Bomb disposal experts carried out two controlled explosions on a cardboard and a metal container placed among roadworks on the A428 which runs under the M1. Further north, West Midlands Police evacuated 500 people from their homes in Walsall. Just before 3pm another controlled explosion was carried out near junction 9 of the M6.
As a terrorist operation it had been so simple and effective in causing disruption and economic damage that it begged the question: why had the IRA not used the tactic before?
In a research paper published in July last year, Professor Paul Rogers, head of Peace Studies at the University of Bradford, predicted the IRA's renewed mainland campaign would concentrate on key economic targets, notably transport links. He said motorways were logical targets because they now carried so much freight.

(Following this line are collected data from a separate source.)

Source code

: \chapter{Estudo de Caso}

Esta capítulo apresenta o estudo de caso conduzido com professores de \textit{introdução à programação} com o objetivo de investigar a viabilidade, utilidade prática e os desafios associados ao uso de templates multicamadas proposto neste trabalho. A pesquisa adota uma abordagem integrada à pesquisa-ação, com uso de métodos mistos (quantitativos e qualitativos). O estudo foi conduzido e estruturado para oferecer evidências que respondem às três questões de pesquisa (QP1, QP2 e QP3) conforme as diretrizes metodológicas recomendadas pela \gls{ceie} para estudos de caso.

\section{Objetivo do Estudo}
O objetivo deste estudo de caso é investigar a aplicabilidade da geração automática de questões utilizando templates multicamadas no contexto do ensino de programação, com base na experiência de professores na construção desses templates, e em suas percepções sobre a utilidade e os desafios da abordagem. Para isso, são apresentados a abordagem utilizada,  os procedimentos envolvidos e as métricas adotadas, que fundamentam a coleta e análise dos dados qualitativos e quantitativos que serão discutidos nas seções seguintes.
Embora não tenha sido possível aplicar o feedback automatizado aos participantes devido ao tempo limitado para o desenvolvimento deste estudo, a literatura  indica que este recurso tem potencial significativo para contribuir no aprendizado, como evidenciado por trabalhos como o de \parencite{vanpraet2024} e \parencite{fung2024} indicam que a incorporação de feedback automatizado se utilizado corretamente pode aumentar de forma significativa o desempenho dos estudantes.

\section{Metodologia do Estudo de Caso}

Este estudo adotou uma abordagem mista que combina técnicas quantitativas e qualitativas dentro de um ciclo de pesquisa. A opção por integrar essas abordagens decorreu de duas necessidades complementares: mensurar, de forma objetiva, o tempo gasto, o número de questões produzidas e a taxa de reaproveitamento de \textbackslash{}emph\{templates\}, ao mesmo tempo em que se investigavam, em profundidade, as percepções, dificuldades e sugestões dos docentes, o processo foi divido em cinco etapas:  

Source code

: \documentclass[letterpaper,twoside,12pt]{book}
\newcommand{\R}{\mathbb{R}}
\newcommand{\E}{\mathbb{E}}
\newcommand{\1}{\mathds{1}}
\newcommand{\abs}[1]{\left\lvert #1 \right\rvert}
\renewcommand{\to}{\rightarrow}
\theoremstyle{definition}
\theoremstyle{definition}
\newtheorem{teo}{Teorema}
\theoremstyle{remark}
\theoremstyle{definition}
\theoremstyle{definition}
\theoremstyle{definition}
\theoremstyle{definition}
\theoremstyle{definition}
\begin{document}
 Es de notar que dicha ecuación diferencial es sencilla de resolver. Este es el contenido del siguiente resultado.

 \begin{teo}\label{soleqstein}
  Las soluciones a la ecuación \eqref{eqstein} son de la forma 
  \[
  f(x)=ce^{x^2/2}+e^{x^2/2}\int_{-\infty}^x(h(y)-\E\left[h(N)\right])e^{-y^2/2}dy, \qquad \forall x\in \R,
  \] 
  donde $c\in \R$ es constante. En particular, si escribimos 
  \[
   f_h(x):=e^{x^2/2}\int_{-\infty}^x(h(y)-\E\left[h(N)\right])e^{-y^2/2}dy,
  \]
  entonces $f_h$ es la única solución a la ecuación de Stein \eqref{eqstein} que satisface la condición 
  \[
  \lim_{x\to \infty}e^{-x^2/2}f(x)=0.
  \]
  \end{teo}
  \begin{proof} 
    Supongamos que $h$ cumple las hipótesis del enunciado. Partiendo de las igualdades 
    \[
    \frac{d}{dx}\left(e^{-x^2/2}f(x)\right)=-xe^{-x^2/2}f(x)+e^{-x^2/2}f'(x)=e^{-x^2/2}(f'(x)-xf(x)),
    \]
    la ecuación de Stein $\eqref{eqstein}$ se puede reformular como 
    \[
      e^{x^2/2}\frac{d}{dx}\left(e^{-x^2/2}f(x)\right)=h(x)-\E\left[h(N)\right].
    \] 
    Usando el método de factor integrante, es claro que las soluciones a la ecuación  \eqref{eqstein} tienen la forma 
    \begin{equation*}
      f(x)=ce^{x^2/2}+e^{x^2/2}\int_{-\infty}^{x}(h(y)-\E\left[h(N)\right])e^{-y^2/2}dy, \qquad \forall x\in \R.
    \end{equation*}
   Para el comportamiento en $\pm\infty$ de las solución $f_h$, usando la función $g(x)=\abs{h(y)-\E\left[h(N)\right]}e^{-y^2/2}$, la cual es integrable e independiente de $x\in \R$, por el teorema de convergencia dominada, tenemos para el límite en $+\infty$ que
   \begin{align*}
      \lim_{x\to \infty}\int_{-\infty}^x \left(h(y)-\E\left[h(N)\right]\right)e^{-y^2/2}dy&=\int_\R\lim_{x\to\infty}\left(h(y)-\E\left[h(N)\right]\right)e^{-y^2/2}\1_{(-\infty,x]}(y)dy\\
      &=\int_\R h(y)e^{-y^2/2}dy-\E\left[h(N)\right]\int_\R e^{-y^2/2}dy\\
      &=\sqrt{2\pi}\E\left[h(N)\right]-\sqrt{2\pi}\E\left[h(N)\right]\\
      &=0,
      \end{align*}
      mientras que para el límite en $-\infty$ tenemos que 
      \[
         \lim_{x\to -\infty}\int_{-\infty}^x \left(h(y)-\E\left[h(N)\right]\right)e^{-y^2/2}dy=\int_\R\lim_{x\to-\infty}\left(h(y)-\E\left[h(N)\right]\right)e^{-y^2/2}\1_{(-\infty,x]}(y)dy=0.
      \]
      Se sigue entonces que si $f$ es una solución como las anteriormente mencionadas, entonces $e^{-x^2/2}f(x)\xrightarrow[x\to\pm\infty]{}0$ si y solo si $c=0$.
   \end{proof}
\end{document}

The 1992 bombing of Staples Corner, the London junction at the start of the M1, was a precedent, he said.
Security experts said yesterday that the episode - following on from the recent targeting of the rail network - signalled a worrying change in tactics by the terrorists. The move away from city-centre bombings to soft infrastructure targets was seen as evidence that the IRA was no longer worried about losing the sympathy of the British people.
James Wyllie, a senior lecturer in strategic studies at the University of Aberdeen, said: "Perhaps they reckon that since the breakdown of the ceasefire there is no residual sympathy for them among the British people and they are in a no-lose situation."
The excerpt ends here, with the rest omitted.